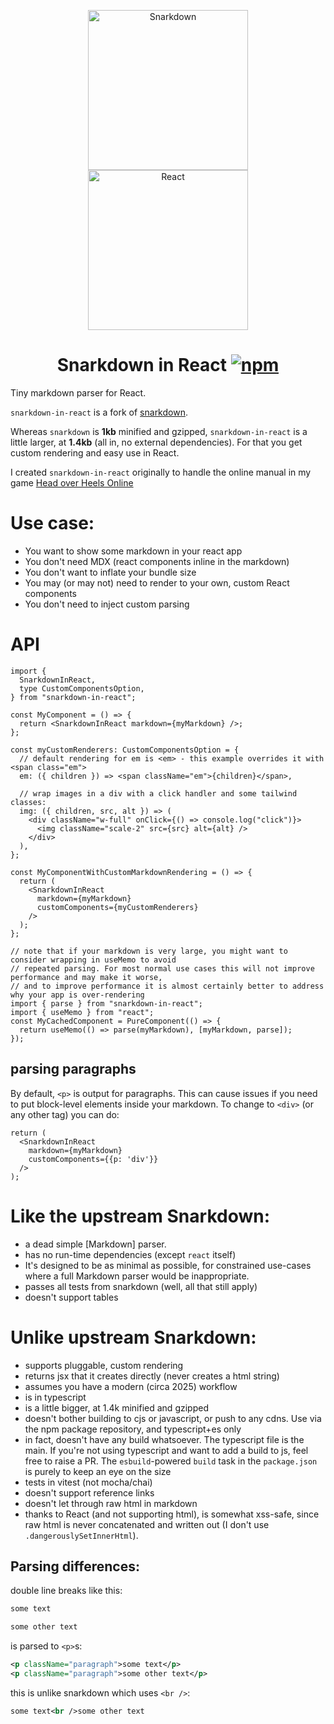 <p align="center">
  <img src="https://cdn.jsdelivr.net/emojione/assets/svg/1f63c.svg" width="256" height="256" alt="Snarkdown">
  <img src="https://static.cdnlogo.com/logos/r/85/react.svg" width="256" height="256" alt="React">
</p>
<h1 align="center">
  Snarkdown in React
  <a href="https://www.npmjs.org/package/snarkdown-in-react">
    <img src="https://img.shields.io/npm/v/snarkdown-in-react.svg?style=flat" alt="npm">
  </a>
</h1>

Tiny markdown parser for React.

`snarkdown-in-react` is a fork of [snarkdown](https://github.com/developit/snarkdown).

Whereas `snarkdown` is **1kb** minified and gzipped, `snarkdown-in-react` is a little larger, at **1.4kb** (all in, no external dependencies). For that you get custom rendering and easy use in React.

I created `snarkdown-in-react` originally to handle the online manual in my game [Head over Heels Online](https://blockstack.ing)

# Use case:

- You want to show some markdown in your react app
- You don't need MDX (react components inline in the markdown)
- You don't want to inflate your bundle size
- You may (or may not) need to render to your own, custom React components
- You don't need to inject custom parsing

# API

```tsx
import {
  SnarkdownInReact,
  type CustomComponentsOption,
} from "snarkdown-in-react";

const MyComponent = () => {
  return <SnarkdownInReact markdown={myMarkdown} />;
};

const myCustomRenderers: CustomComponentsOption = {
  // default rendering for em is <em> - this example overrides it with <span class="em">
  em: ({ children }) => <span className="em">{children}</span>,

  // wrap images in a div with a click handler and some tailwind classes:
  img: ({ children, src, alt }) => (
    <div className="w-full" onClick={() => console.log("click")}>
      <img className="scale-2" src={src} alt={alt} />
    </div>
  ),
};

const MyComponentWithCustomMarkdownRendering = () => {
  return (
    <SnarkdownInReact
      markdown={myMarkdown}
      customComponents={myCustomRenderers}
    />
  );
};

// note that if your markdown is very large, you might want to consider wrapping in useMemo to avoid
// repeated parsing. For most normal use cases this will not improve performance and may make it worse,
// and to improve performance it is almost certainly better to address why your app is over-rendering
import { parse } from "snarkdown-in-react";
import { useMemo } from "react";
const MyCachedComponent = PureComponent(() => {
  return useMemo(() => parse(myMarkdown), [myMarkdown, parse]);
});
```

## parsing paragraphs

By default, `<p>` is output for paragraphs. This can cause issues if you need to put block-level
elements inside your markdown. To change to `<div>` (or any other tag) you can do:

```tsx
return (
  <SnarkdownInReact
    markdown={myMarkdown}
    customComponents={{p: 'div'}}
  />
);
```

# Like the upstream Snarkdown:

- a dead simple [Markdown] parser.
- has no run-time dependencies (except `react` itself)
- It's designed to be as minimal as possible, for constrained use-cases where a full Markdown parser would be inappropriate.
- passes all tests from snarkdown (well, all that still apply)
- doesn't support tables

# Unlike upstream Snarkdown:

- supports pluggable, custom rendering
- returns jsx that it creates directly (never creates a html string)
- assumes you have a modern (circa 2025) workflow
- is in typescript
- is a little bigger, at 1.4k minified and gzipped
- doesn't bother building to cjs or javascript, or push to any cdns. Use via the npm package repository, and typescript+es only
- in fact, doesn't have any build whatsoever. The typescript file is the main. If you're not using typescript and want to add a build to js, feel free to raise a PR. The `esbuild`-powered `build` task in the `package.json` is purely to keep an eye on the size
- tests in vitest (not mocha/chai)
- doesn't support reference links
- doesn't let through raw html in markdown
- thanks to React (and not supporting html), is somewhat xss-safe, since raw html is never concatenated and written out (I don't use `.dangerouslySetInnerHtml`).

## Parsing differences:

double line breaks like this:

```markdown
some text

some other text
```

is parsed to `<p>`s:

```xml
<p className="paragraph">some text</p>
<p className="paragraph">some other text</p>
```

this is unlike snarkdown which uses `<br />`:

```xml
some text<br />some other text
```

^^^^^^^^

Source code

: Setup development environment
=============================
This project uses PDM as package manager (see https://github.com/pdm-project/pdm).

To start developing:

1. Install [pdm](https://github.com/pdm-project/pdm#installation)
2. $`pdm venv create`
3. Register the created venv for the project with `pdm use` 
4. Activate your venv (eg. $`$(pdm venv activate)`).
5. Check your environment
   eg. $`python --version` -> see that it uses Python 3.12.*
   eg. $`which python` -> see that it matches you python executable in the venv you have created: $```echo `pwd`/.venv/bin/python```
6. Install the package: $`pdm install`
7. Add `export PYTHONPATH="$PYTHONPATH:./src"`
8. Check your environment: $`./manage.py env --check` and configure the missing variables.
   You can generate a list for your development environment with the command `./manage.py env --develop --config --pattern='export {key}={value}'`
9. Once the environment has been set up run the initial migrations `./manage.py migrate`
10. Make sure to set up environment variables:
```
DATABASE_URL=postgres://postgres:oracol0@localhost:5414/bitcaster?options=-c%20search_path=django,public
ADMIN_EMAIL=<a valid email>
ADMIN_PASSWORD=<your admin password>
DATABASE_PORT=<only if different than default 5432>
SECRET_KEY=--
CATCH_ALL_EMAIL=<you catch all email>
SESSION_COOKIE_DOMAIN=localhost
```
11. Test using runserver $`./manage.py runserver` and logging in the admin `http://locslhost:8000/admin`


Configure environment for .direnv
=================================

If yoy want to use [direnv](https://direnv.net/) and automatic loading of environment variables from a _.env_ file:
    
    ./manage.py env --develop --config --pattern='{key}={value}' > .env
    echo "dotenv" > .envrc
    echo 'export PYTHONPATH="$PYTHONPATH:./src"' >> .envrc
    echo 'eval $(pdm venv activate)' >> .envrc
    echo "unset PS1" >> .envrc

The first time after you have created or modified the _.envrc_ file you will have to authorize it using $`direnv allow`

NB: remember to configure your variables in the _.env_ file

^^^^^^^^

- YOUR GOAL: Look over the material above and report each line holding "variables".

- PROBLEM SOLUTION:
8. Check your environment: $`./manage.py env --check` and configure the missing variables.
10. Make sure to set up environment variables:
If yoy want to use [direnv](https://direnv.net/) and automatic loading of environment variables from a _.env_ file:
NB: remember to configure your variables in the _.env_ file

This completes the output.